Ante Dios debemos se verdaderamente agradecidos y enamorados por su amor infinito para que pueda recibir todas las buenas influencias para el transcurso de su vida, sea aquí o en otro punto del Cosmos. 

Que hay que educarse y orar de manera edificante, como ejemplos de amor al prójimo, así mismo y al Padre Creador. No temer este amor, no avergonzarse de sí mismo ni de su Padre, para que reciba nuevamente la protección y soporte las luchas necesarias para su evolución.

Debemos conocer las leyes divinas y ser conocedores de las máximas de Jesús, dando consuelo a donde vaya, siendo resignado y lleno de paciencia.

Ante sus compañeros espiritistas y en el trabajo espírita saber que nunca alcanzará la infalibilidad, pues podrá equivocarse, de allí ser prudente, sensato y poseer la facultad de exponer sus opiniones de manera respetuosa. La atención especial a los espiritistas que dirigen y asisten las actividades y proyectos de los centros espíritas porque hay que vigilar y conducir a los que tienen menos alcance o comprensión.

El espiritista ante la humanidad es la sal del mundo, es en lo que debe ser diferente. En palabras de Miguel: “(…) debemos tener muy presente aquellas palabras de un gran espíritu: prudencia en el pensar, prudencia en el hablar, prudencia en el obrar, porque si olvidamos las reglas que el Espiritismo nos prescribe y que algunas de ellas están anotadas en los artículos anteriores, podemos caer en el ridículo.” Resumiendo, debemos obrar antes de hablar, debemos ser prudentes para que las personas escuchen con respeto las palabras del Consolador cuando sea el momento oportuno.

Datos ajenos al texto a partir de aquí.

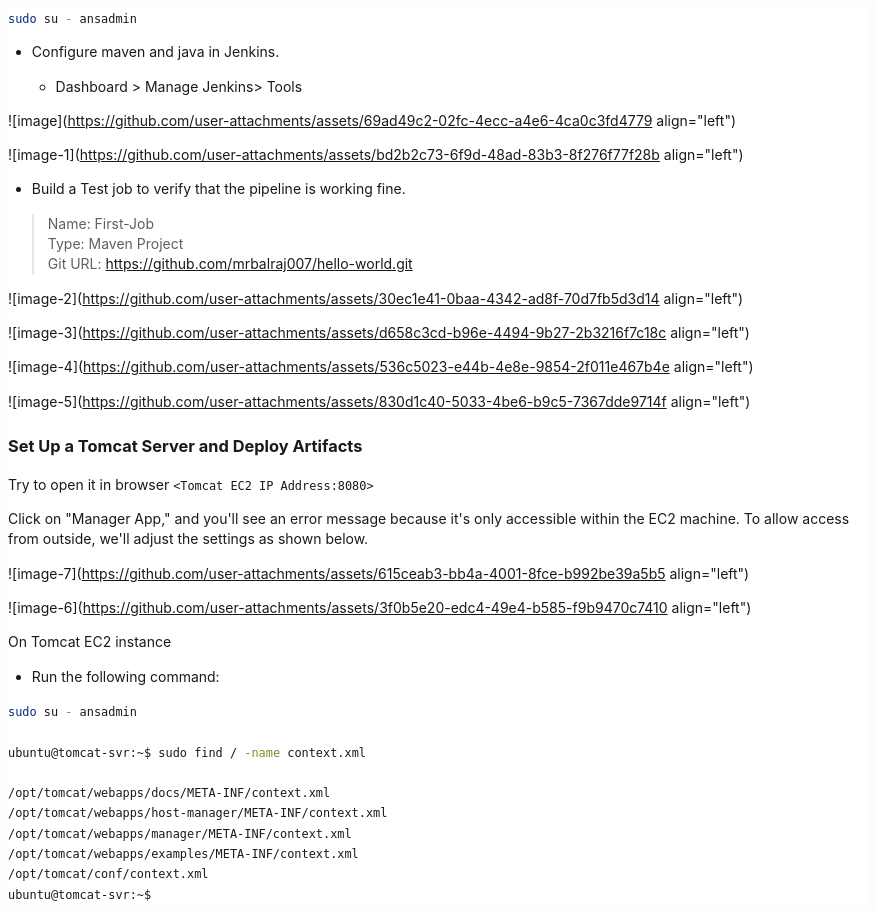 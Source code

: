 
```sh
sudo su - ansadmin
```

* Configure maven and java in Jenkins.  
    
    * Dashboard &gt; Manage Jenkins&gt; Tools
        

![image](https://github.com/user-attachments/assets/69ad49c2-02fc-4ecc-a4e6-4ca0c3fd4779 align="left")

![image-1](https://github.com/user-attachments/assets/bd2b2c73-6f9d-48ad-83b3-8f276f77f28b align="left")

* Build a Test job to verify that the pipeline is working fine.
    

> Name: First-Job  
> Type: Maven Project  
> Git URL: [https://github.com/mrbalraj007/hello-world.git  
> ](https://github.com/mrbalraj007/hello-world.git￼)

![image-2](https://github.com/user-attachments/assets/30ec1e41-0baa-4342-ad8f-70d7fb5d3d14 align="left")

![image-3](https://github.com/user-attachments/assets/d658c3cd-b96e-4494-9b27-2b3216f7c18c align="left")

![image-4](https://github.com/user-attachments/assets/536c5023-e44b-4e8e-9854-2f011e467b4e align="left")

![image-5](https://github.com/user-attachments/assets/830d1c40-5033-4be6-b9c5-7367dde9714f align="left")

### Set Up a Tomcat Server and Deploy Artifacts

Try to open it in browser `<Tomcat EC2 IP Address:8080>`

Click on "Manager App," and you'll see an error message because it's only accessible within the EC2 machine. To allow access from outside, we'll adjust the settings as shown below.

![image-7](https://github.com/user-attachments/assets/615ceab3-bb4a-4001-8fce-b992be39a5b5 align="left")

![image-6](https://github.com/user-attachments/assets/3f0b5e20-edc4-49e4-b585-f9b9470c7410 align="left")

On Tomcat EC2 instance

* Run the following command:
    

```bash
sudo su - ansadmin

ubuntu@tomcat-svr:~$ sudo find / -name context.xml

/opt/tomcat/webapps/docs/META-INF/context.xml
/opt/tomcat/webapps/host-manager/META-INF/context.xml
/opt/tomcat/webapps/manager/META-INF/context.xml
/opt/tomcat/webapps/examples/META-INF/context.xml
/opt/tomcat/conf/context.xml
ubuntu@tomcat-svr:~$
```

La conducta en familia es un modelo bello de virtudes, de ejemplo y convicción, de tolerancia y sacrificio. Sabemos que los lazos de familia son los más difíciles de sobrellevar puesto que toda consecuencia tiene una causa anterior, y es nuestra oportunidad de recompensa.

Para llevar a cabo todas las acciones anteriores debemos ser muy indulgentes y severos con nosotros mismos, sin justificar las conductas equivocadas. Hay que ser sincero y no basta no hacer el mal, es necesario haber mucho bien. Ser espírita de cuna o a lo largo de la vida no es una coincidencia, es una tarea que nos hemos comprometido antes de volver a la vida en la carne. Todos los días debe hacer un examen exhaustivo de sus acciones diarias para saber si ha faltado, sea por el pensamiento, palabra, acción u obra.